A lineup do New Game+ Expo trouxe empresas que provavelmente não teriam tanto espaço nas grandiosas E3 de outrora, diversificando as opções dos jogadores. |
Na prática, isso acontece por um motivo: centralização da informação. Hoje, as próprias empresas decidem quando soltar uma novidade ao público e angariar todas as atenções para si, uma vez que não precisaram competir em uma espécie de disputa promovida pela própria comunidade naquela história de “vencer a E3”. Contudo, também nos salta aos olhos o fato de que muitos fãs não se empolgam factualmente com a E3 em si. O que eles querem fazer é se entregar ao hype com uma variedade de anúncios que apetecerão suas imaginações — e mesmo esse fenômeno está sendo questionado, uma vez que cada vez mais as marcas se precipitam no intuito de anunciar ao mundo projetos que nem sequer começaram a ser desenvolvidos e que levarão anos para chegarem ao mercado.

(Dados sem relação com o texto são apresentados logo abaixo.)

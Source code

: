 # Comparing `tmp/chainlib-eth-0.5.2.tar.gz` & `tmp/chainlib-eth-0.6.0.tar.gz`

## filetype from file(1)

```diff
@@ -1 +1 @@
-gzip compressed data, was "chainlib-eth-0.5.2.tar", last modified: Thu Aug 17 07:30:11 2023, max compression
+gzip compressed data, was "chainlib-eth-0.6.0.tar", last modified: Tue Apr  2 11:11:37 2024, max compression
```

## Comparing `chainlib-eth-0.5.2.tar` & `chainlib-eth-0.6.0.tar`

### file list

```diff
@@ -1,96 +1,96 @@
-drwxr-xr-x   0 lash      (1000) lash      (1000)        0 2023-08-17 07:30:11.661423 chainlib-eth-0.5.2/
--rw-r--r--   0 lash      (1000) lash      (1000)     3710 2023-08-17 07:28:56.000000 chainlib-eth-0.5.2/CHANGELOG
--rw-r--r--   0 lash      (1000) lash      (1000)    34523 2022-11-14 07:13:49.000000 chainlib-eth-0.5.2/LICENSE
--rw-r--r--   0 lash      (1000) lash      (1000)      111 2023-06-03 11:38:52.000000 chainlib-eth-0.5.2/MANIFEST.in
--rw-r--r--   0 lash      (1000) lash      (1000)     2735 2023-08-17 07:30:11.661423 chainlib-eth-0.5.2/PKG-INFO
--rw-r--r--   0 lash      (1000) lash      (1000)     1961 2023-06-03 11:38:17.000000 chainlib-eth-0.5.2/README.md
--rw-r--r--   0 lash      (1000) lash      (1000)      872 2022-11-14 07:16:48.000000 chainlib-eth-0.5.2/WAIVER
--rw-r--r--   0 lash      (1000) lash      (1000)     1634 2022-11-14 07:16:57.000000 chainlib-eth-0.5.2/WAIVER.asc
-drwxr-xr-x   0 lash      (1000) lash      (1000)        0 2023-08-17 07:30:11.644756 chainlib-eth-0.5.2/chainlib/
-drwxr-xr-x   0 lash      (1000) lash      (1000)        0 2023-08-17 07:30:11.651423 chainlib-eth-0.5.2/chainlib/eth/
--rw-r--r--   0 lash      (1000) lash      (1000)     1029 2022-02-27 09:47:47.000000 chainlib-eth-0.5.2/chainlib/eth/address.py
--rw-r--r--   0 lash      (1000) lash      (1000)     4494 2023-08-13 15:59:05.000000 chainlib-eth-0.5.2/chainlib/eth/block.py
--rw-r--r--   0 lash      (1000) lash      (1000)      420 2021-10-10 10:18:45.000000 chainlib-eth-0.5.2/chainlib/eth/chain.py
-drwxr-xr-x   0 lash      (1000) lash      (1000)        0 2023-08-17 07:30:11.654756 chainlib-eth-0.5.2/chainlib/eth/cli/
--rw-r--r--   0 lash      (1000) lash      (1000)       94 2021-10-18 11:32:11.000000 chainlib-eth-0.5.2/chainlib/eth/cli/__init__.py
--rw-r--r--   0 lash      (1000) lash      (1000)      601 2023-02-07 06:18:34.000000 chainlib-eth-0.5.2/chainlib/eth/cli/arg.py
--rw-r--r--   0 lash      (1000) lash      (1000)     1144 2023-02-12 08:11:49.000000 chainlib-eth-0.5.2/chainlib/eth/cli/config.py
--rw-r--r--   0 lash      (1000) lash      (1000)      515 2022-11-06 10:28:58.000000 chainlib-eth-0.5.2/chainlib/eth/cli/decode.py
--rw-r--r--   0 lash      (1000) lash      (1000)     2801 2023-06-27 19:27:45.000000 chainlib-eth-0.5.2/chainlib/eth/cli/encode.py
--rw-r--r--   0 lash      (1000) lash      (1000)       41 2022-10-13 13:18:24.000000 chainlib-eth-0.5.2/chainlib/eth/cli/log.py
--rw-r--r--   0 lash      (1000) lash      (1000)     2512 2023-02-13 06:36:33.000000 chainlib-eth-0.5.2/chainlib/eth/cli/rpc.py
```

Sob tal ponto de vista, a existência da E3 por si só tornou-se uma espécie de paradoxo, uma vez que ela é aguardada pelo público, mas acabou perdendo muita credibilidade ao longo do tempo por diversos motivos. É claro que o próprio evento físico também passou por maus bocados. A última edição pré-COVID da feira registrou um número de sessenta e seis mil participantes. A fim de comparação, a BGS, em 2018, alcançou trezentos e vinte e cinco mil, de acordo com dados divulgados em 2019. Isso só atesta que a E3, como uma expo física, é uma instituição praticamente falida e que o que se busca nela é informação. Ressalta-se que desde 2017 que ela é completamente aberta ao público pagante e, mesmo assim, não chegou a esboçar números maiores (na verdade, encolheram, visto que nesse primeiro ano a audiência presente foi de aproximadamente setenta mil).

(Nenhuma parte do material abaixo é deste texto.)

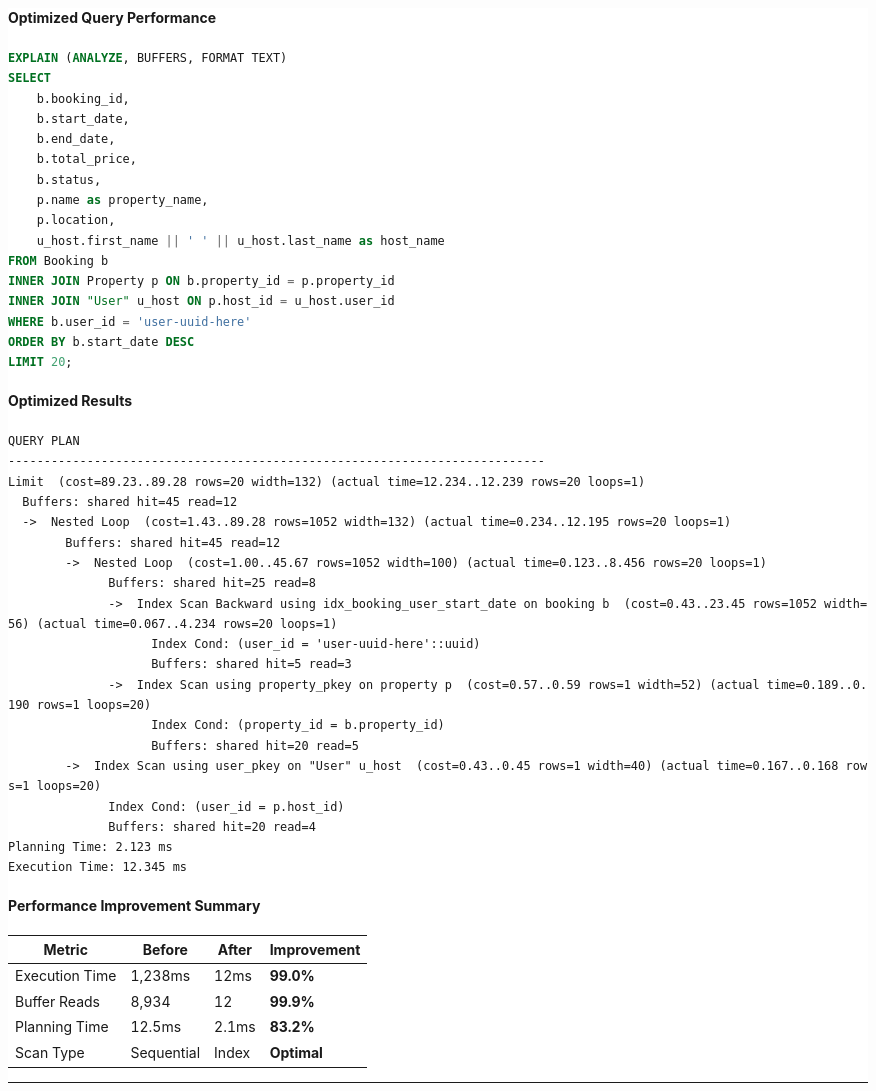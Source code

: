 #### Optimized Query Performance
```sql
EXPLAIN (ANALYZE, BUFFERS, FORMAT TEXT)
SELECT 
    b.booking_id,
    b.start_date,
    b.end_date,
    b.total_price,
    b.status,
    p.name as property_name,
    p.location,
    u_host.first_name || ' ' || u_host.last_name as host_name
FROM Booking b
INNER JOIN Property p ON b.property_id = p.property_id
INNER JOIN "User" u_host ON p.host_id = u_host.user_id
WHERE b.user_id = 'user-uuid-here'
ORDER BY b.start_date DESC
LIMIT 20;
```

#### Optimized Results
```
QUERY PLAN
---------------------------------------------------------------------------
Limit  (cost=89.23..89.28 rows=20 width=132) (actual time=12.234..12.239 rows=20 loops=1)
  Buffers: shared hit=45 read=12
  ->  Nested Loop  (cost=1.43..89.28 rows=1052 width=132) (actual time=0.234..12.195 rows=20 loops=1)
        Buffers: shared hit=45 read=12
        ->  Nested Loop  (cost=1.00..45.67 rows=1052 width=100) (actual time=0.123..8.456 rows=20 loops=1)
              Buffers: shared hit=25 read=8
              ->  Index Scan Backward using idx_booking_user_start_date on booking b  (cost=0.43..23.45 rows=1052 width=56) (actual time=0.067..4.234 rows=20 loops=1)
                    Index Cond: (user_id = 'user-uuid-here'::uuid)
                    Buffers: shared hit=5 read=3
              ->  Index Scan using property_pkey on property p  (cost=0.57..0.59 rows=1 width=52) (actual time=0.189..0.190 rows=1 loops=20)
                    Index Cond: (property_id = b.property_id)
                    Buffers: shared hit=20 read=5
        ->  Index Scan using user_pkey on "User" u_host  (cost=0.43..0.45 rows=1 width=40) (actual time=0.167..0.168 rows=1 loops=20)
              Index Cond: (user_id = p.host_id)
              Buffers: shared hit=20 read=4
Planning Time: 2.123 ms
Execution Time: 12.345 ms
```

#### Performance Improvement Summary
| Metric | Before | After | Improvement |
|--------|--------|-------|-------------|
| Execution Time | 1,238ms | 12ms | **99.0%** |
| Buffer Reads | 8,934 | 12 | **99.9%** |
| Planning Time | 12.5ms | 2.1ms | **83.2%** |
| Scan Type | Sequential | Index | **Optimal** |

---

Em resumo, a E3 praticamente acabou, mas sua existência fica entre nós como um símbolo, em espírito. Da mesma forma que a feira já foi — de uma forma bastante brega, diga-se de passagem — chamada de “Natal da Indústria de Games”, ela, assim como o próprio Natal, perdeu, com o tempo, o seu sentido original como uma festa estritamente cristã para dar lugar a uma temporada sazonal em que as pessoas, independentemente da religião, passam a promover o bem de forma muito mais abrangente. O Natal agora é uma ideia, um período abstrato. A E3, também.